3 Dayz Whizkey, HoAß und jetzt solo. Der Regensburger Gitarrist T.G. Copperfield ist beschäftigt, also quasi „busy“ um es in modernem Jargon zu sagen. Selbstbetitelt hat er sein am 20. Januar erscheinendes Soloalbum, auf dem er seine 3-Dayz-Whizkey-Roots zwar nicht verleugnet, doch ein Stück weiter über den Tellerrand schaut und einmal quer durch´s komplette Repertoire amerikanischer Musik pflügt.

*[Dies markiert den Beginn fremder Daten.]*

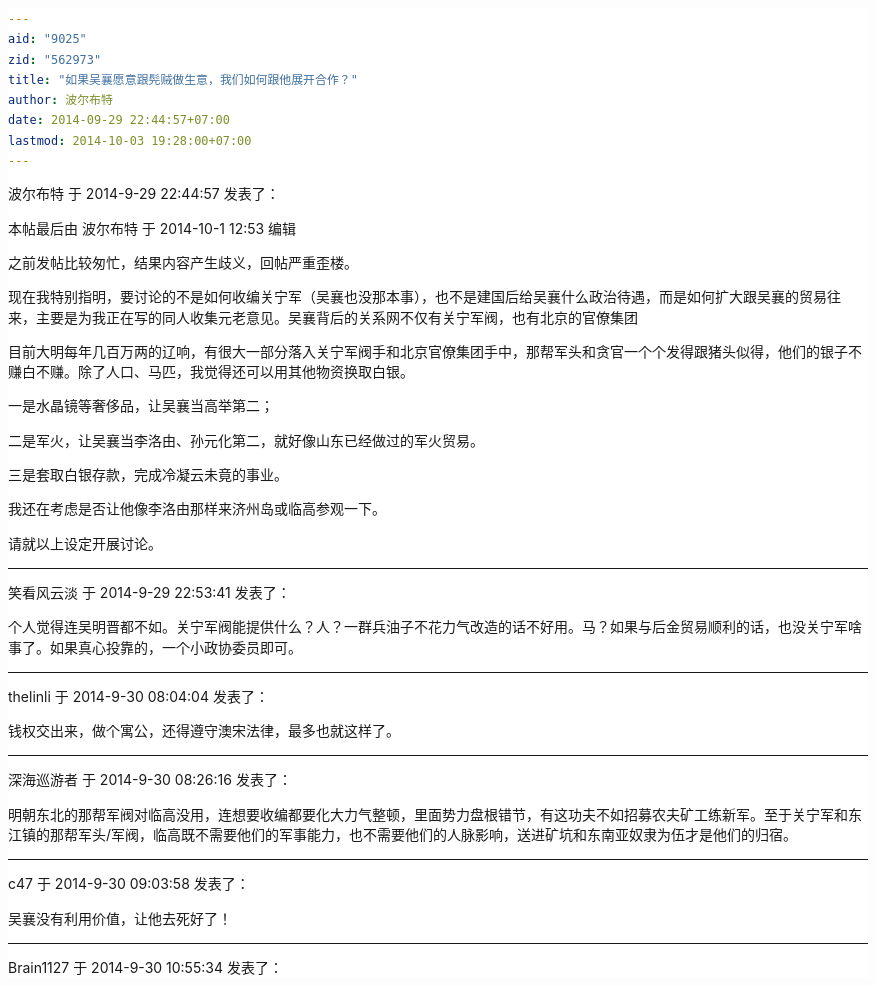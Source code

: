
 ```yaml
---
aid: "9025"
zid: "562973"
title: "如果吴襄愿意跟髡贼做生意，我们如何跟他展开合作？"
author: 波尔布特
date: 2014-09-29 22:44:57+07:00
lastmod: 2014-10-03 19:28:00+07:00
---
```


波尔布特 于 2014-9-29 22:44:57 发表了：

本帖最后由 波尔布特 于 2014-10-1 12:53 编辑

之前发帖比较匆忙，结果内容产生歧义，回帖严重歪楼。

现在我特别指明，要讨论的不是如何收编关宁军（吴襄也没那本事），也不是建国后给吴襄什么政治待遇，而是如何扩大跟吴襄的贸易往来，主要是为我正在写的同人收集元老意见。吴襄背后的关系网不仅有关宁军阀，也有北京的官僚集团

目前大明每年几百万两的辽响，有很大一部分落入关宁军阀手和北京官僚集团手中，那帮军头和贪官一个个发得跟猪头似得，他们的银子不赚白不赚。除了人口、马匹，我觉得还可以用其他物资换取白银。

一是水晶镜等奢侈品，让吴襄当高举第二；

二是军火，让吴襄当李洛由、孙元化第二，就好像山东已经做过的军火贸易。

三是套取白银存款，完成冷凝云未竟的事业。

我还在考虑是否让他像李洛由那样来济州岛或临高参观一下。

请就以上设定开展讨论。

---

笑看风云淡 于 2014-9-29 22:53:41 发表了：

个人觉得连吴明晋都不如。关宁军阀能提供什么？人？一群兵油子不花力气改造的话不好用。马？如果与后金贸易顺利的话，也没关宁军啥事了。如果真心投靠的，一个小政协委员即可。

---

thelinli 于 2014-9-30 08:04:04 发表了：

钱权交出来，做个寓公，还得遵守澳宋法律，最多也就这样了。

---

深海巡游者 于 2014-9-30 08:26:16 发表了：

明朝东北的那帮军阀对临高没用，连想要收编都要化大力气整顿，里面势力盘根错节，有这功夫不如招募农夫矿工练新军。至于关宁军和东江镇的那帮军头/军阀，临高既不需要他们的军事能力，也不需要他们的人脉影响，送进矿坑和东南亚奴隶为伍才是他们的归宿。

---

c47 于 2014-9-30 09:03:58 发表了：

吴襄没有利用价值，让他去死好了！

---

Brain1127 于 2014-9-30 10:55:34 发表了：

Die Gefahr, sich ein Stück weit in die musikalische Belanglosigkeit zu begeben, wenn ein Künstler sein gewohntes Terrain verlässt, ist spätestens nach den ersten beiden Songs, dem Opener „Rolling Stone“, sowie dem bereits als Video veröffentlichtem Rocker „Going Down Fighting“ verflogen. Man merkt, dass in dieser Scheibe extrem viel Herzblut steckt. Gepaart mit dem musikalischen Können von T.G. und seinen Mitmusikern Dr. Will (dr, ausserdem Produzent) Jürgen Reiter (b), sowie Ludwig Seuss (Spider Murphy Gang) an den Keyboards und sehr viel Spielfreude wartet die Scheibe mit zwölf bockstarken Songs auf, die Einflüsse von Blues, Westcoast, Classic Rock, Funk/Soul, Country und düsterer Sumpfmusik (Swamp) zeigen und sowohl für die Cabriotour, als auch für die Rocktime im Kellerclub bestens geeignet sind. Neben den Gitarrenparts übernimmt Copperfield auch die Vocals, was die Aussage, dies seien seine persönlichsten Songs deutlich unterstreicht.

Über Musik zu schreiben ist subjektiv. Kraft meiner Subjektivität bezeichne ich aber T.G.Copperfield schon jetzt mal als Empfehlung für jeden Rockfan. Schade, dass die Scheibe offiziell erst zwosiebzehn veröffentlicht wird. Man hört aber durch verschiedene dunkle Kanäle, dass es sich lohnen soll, noch die 2016er Shows von T.G. oder auch 3 Dayz Whizkey zu besuchen. Eventuell ergattert man ja bereits dieser Tage schon Exemplar, dass man für gute Menschen (oder sich selbst) unter´m Christbaum platzieren kann.